During 1945–46 Sweeney undertook several extensive patrols in the Mount Singleton and Vaughan Springs
area northwest of Alice Springs and recommended the establishment of an Aboriginal settlement at Yuendumu.
In May 1951, he was appointed District Superintendent of the Native Affairs Branch, northern division.
In March 1955, he became Public Relations Officer and Census Officer in time for the first comprehensive census
of Northern Territory Aborigines.
Following retirement in 1957 and after the death of his first wife, he worked for a few years as a volunteer on
the Methodist (Uniting Church) missions. In 1960, he married Sister Cathie Langdon, the nurse at Elcho Island.
After thirty-five years in the Northern Territory, he went to Adelaide to be near his family and died at Resthaven,
Paradise on 25 September 1984, aged 87 years.
Gordon Sweeney, personal letters to author; Sweeney’s reports, NTA; Mrs Cathie Sweeney, letters to author.
ELLEN KETTLE, Vol 1.
SYMES, JOHN JOSEPH (c1855–1915), solicitor, was born at Bridgport, Dorset, England. After formal legal
training, he was admitted as a solicitor in the Inner Temple in London. He came to Australia while a comparatively
young man and at the suggestion of the Chief Justice of South Australia, Sir Samuel Way, entered the office of
Mann, Thornton & Hay of Adelaide. After a few years’ practice in Adelaide, where he gained an insight into
Australian practice and procedure, Symes came to Darwin (then Palmerston) in 1887 where he conducted a highly
successful practice from his arrival until the time of his death, some 28 years later.
He brought with him a retainer from the Millar Brothers who were then constructing the Palmerston to
Pine Creek railway. Business at that time was brisk. The Chinese were getting gold. English companies were being
floated and capital for the building of the railway was flowing freely. Briefs were plentiful and it was common
knowledge that to Symes fell most of the best side of legal practice in Darwin. He had retainers from the banks,
the leading business houses, the district council and the pastoralists. He also acted as attorney for a large number
of absentee landowners, among whom was Sir William Vestey for whom he held a Power of Attorney. He was
so well regarded as a negotiator that many disputes never reached the courts. So much work came his way that he
needed to employ other solicitors; D A Roberts and R I D Mallam, who went on to become Northern Territory
judges. Symes prospered and his office had a typewriter by October 1895, probably the first in the Northern
Territory, its presence undoubtedly indicative of the volume of work he undertook.

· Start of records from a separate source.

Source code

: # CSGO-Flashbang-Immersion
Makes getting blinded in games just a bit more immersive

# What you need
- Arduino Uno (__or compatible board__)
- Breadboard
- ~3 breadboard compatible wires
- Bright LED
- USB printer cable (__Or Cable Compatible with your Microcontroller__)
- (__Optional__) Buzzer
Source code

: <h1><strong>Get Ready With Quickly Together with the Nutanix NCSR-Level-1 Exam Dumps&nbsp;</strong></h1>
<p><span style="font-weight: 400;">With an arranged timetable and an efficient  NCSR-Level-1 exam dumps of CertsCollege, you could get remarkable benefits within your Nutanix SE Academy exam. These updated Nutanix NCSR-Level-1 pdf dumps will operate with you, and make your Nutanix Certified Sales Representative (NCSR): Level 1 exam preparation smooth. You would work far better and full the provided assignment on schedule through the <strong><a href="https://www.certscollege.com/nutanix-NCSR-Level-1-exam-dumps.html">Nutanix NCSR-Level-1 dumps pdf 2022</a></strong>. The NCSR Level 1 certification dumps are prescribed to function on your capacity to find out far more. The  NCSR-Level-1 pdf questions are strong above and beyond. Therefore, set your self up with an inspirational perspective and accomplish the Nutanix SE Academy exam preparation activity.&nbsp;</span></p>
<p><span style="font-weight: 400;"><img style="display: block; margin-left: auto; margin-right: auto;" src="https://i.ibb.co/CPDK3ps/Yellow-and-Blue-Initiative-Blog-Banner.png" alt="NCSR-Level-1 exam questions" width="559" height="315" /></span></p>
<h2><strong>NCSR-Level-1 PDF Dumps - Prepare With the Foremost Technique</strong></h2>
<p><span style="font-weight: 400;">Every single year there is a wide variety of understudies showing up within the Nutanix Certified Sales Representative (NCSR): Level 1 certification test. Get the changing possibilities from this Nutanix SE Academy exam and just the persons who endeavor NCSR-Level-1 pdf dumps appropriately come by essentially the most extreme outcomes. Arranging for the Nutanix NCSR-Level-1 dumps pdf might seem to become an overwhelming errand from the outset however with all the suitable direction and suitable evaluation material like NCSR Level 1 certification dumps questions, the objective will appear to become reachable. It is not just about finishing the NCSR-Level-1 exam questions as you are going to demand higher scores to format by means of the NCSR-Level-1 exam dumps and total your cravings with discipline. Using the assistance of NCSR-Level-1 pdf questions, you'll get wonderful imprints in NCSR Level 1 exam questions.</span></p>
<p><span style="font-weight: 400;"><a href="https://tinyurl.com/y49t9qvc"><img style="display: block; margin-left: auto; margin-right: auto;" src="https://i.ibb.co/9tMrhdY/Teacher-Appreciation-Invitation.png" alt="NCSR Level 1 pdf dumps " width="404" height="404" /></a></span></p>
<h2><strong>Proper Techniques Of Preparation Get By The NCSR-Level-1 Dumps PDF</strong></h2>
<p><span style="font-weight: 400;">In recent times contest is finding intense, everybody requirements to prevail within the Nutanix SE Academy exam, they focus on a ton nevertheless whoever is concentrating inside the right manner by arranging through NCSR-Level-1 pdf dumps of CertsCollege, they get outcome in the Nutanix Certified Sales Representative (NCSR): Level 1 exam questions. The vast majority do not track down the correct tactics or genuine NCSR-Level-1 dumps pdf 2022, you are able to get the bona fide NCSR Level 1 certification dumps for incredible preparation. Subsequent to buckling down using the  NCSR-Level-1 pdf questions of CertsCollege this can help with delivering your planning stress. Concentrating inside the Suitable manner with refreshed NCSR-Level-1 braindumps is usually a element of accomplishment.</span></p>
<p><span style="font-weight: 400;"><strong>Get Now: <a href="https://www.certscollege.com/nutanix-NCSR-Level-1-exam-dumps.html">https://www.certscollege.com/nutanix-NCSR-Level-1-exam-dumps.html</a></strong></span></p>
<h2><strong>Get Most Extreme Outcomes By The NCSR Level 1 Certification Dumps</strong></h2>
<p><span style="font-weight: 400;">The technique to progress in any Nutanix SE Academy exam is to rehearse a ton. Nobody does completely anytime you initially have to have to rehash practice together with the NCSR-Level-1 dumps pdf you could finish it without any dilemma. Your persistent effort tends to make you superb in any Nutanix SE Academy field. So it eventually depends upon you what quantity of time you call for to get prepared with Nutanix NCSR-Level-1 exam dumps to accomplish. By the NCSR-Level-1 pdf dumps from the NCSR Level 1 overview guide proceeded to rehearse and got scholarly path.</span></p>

It was said of him that he was an ‘omniverous reader’ with an excellent memory. He also had an extensive
knowledge of the Territory and possessed an ‘inexhaustible fund of interesting reminiscences’ of early events.

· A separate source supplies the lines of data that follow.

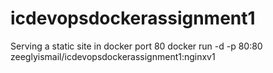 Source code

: # icdevopsdockerassignment1
Serving a static site in docker port 80
docker run -d -p 80:80 zeeglyismail/icdevopsdockerassignment1:nginxv1

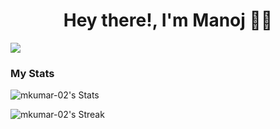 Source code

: <h1 align='center'>
Hey there!, I'm Manoj 👨‍💻
</h1>

![](https://komarev.com/ghpvc/?username=mkumar-02&abbreviated=true) 

<h3>My Stats</h3>

![mkumar-02's Stats](https://github-readme-stats.vercel.app/api?username=mkumar-02&theme=default&show_icons=true&hide_border=true&count_private=false)

![mkumar-02's Streak](https://github-readme-streak-stats.herokuapp.com/?user=mkumar-02&theme=default&hide_border=true)
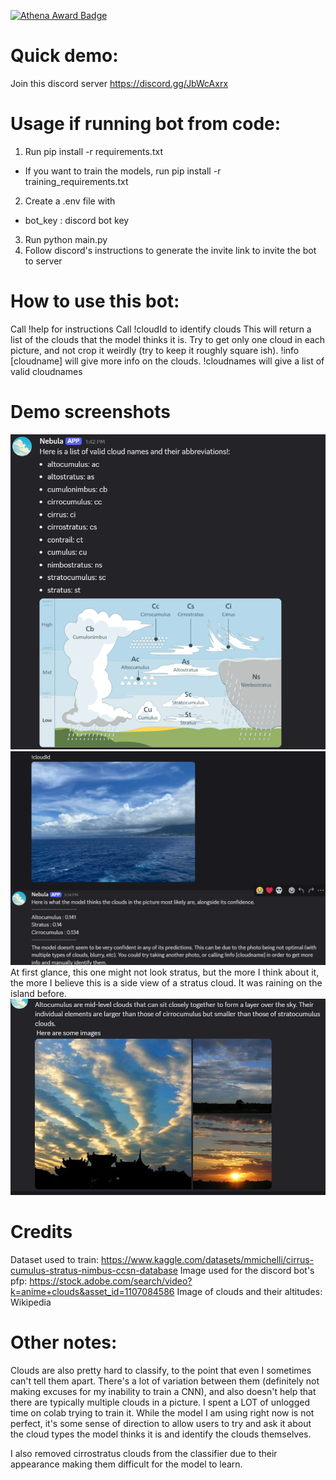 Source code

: [![Athena Award Badge](https://img.shields.io/endpoint?url=https%3A%2F%2Faward.athena.hackclub.com%2Fapi%2Fbadge)](https://award.athena.hackclub.com?utm_source=readme)
# Quick demo:
Join this discord server https://discord.gg/JbWcAxrx


# Usage if running bot from code:
1. Run pip install -r requirements.txt
- If you want to train the models, run pip install -r training_requirements.txt
2. Create a .env file  with
- bot_key : discord bot key
3. Run python main.py
4. Follow discord's instructions to generate the invite link to invite the bot to server


# How to use this bot:
Call !help for instructions 
Call !cloudId to identify clouds
This will return a list of the clouds that the model thinks it is. Try to get only one cloud in each picture, and not crop it weirdly (try to keep it roughly square ish). 
!info \[cloudname\] will give more info on the clouds. !cloudnames will give a list of valid cloudnames

# Demo screenshots
![alt text](image.png)
![alt text](image-3.png)
At first glance, this one might not look stratus, but the more I think about it, the more I believe this is a side view of a stratus cloud. It was raining on the island before.
![alt text](image-2.png)
# Credits
Dataset used to train: https://www.kaggle.com/datasets/mmichelli/cirrus-cumulus-stratus-nimbus-ccsn-database
Image used for the discord bot's pfp: https://stock.adobe.com/search/video?k=anime+clouds&asset_id=1107084586
Image of clouds and their altitudes: Wikipedia

# Other notes:
Clouds are also pretty hard to classify, to the point that even I sometimes can't tell them apart. There's a lot of variation between them (definitely not making excuses for my inability to train a CNN), and also doesn't help that there are typically multiple clouds in a picture. I spent a LOT of unlogged time on colab trying to train it. While the model I am using right now is not perfect, it's some sense of direction to allow users to try and ask it about the cloud types the model thinks it is and identify the clouds themselves.

I also removed cirrostratus clouds from the classifier due to their appearance making them difficult for the model to learn.
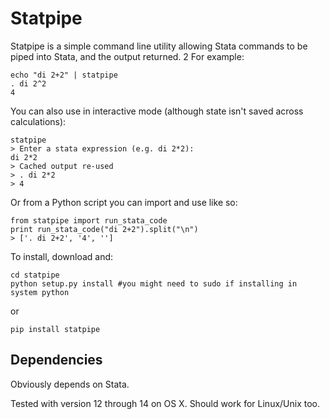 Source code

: # Statpipe

Statpipe is a simple command line utility allowing Stata commands to be piped into
Stata, and the output returned.
2
For example:

    echo "di 2+2" | statpipe
    . di 2^2
    4

You can also use in interactive mode (although state isn't saved across calculations):

	statpipe
	> Enter a stata expression (e.g. di 2*2):
	di 2*2
	> Cached output re-used
	> . di 2*2
	> 4
	

Or from a Python script you can import and use like so:

	from statpipe import run_stata_code
	print run_stata_code("di 2+2").split("\n")
	> ['. di 2+2', '4', '']



To install, download and:

	cd statpipe
	python setup.py install #you might need to sudo if installing in system python
	
or

	pip install statpipe




## Dependencies

Obviously depends on Stata. 

Tested with version 12 through 14 on OS X. 
Should work for Linux/Unix too.

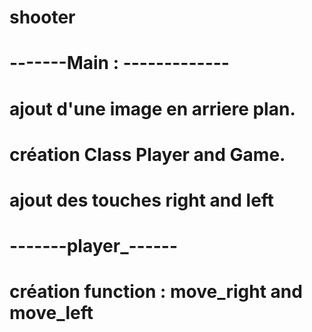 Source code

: # shooter

# -------Main : -------------
# ajout d'une image en arriere plan.
# création Class Player and Game.
# ajout des touches right and left 


# -------player_------
#   création function : move_right and move_left
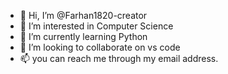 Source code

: - 👋 Hi, I’m @Farhan1820-creator
- 👀 I’m interested in Computer Science
- 🌱 I’m currently learning Python
- 💞️ I’m looking to collaborate on vs code
- 📫 you can reach me through my email address.

<!---
Farhan1820-creator/Farhan1820-creator is a ✨ special ✨ repository because its `README.md` (this file) appears on your GitHub profile.
You can click the Preview link to take a look at your changes.
--->
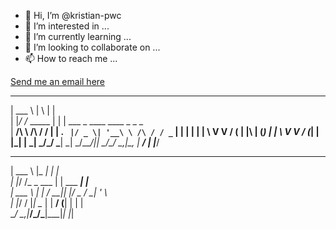 - 👋 Hi, I’m @kristian-pwc
- 👀 I’m interested in ...
- 🌱 I’m currently learning ...
- 💞️ I’m looking to collaborate on ...
- 📫 How to reach me ...


[Send me an email here](mailto:admin@cloudhadoop.com)



______                _   _                                 
| ___ \              | \ | |                                
| |_/ /_      _____  |  \| | ___  _ ____      ____ _ _   _  
|  __/\ \ /\ / / __| | . ` |/ _ \| '__\ \ /\ / / _` | | | | 
| |    \ V  V / (__  | |\  | (_) | |   \ V  V / (_| | |_| | 
\_|     \_/\_/ \___| \_| \_/\___/|_|    \_/\_/ \__,_|\__, | 
                                                      __/ | 
                                                     |___/  
                                                            
                                                            
                                                            
                                                            
                                                            
                                                            
                                                            
                                                            
______          _____         _                             
| ___ \        |_   _|       | |                            
| |_/ /_   _ ___ | | ___  ___| |__                          
| ___ \ | | / __|| |/ _ \/ __| '_ \                         
| |_/ / |_| \__ \| |  __/ (__| | | |                        
\____/ \__,_|___/\_/\___|\___|_| |_|                        
                                           
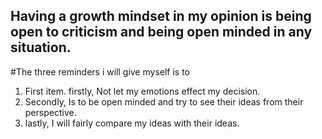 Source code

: ## Having a growth mindset in my opinion is being open to criticism and being open minded in any situation.
#The three reminders i will give myself is to 
1. First item. firstly, Not let my emotions effect my decision.
2. Secondly, Is to be open minded and try to see their ideas from their perspective.
3. lastly, I will fairly compare my ideas with their ideas.
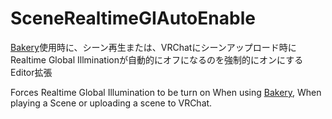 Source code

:# SceneRealtimeGIAutoEnable
 
[Bakery](https://assetstore.unity.com/packages/tools/level-design/bakery-gpu-lightmapper-122218)使用時に、シーン再生または、VRChatにシーンアップロード時にRealtime Global Illminationが自動的にオフになるのを強制的にオンにするEditor拡張

Forces Realtime Global Illumination to be turn on When using [Bakery](https://assetstore.unity.com/packages/tools/level-design/bakery-gpu-lightmapper-122218), When playing a Scene or uploading a scene to VRChat.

He died on 6 January 1915, aged 59 after some years of indifferent health, an epidemic of dengue fever
having delivered the coup de grace. He never married and left his considerable estate of 8 250 Pounds to his sister
Evangeline Olivia Symes in England. In his will, he directed that his jugular vein and carotid artery were to be
cut ‘due to the expedition with which bodies are buried and the consequent danger of persons being buried alive’.

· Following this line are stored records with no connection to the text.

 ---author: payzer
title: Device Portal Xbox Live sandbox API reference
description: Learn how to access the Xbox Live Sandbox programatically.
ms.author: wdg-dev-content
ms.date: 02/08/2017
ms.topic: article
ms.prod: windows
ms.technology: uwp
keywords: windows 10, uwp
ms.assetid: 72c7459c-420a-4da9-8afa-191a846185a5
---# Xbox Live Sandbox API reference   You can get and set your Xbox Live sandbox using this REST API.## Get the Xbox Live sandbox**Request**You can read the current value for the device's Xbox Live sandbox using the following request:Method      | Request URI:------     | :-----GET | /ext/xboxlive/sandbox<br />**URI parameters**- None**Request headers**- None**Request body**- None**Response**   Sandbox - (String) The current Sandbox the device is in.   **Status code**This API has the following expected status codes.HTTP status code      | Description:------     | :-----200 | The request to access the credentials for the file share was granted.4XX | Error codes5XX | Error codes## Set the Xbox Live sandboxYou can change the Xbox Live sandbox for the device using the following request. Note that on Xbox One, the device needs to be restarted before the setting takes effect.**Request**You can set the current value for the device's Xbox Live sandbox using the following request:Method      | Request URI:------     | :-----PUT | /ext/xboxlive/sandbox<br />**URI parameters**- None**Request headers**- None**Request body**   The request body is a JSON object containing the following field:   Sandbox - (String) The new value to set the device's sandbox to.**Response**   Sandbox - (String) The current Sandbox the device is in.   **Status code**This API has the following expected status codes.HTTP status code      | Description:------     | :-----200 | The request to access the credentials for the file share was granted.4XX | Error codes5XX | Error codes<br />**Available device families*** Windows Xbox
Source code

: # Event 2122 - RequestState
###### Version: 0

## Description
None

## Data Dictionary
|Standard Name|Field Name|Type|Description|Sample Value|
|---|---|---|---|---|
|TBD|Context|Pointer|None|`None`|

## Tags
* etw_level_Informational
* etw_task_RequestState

He wanted to be cremated but that was not possible in the Darwin of the day and he was buried in the Goyder Road
cemetery according to the rites of the Anglican Church. A headstone now marks the grave. As his obituary writer
noted, ‘It is not much to say that no man has exercised a more profound influence in affairs in this Territory than
the late Mr J J Symes and that influence was thrown solely on the side of integrity, justice and the minimising of
difficulties by bringing the disputing parties to a mutual and conciliatory understanding’.
Northern Territory Archives E96/35, NTRS 790/6674; Northern Territory Times and Gazette, 14 January 1915.
HELEN J WILSON, Vol 3.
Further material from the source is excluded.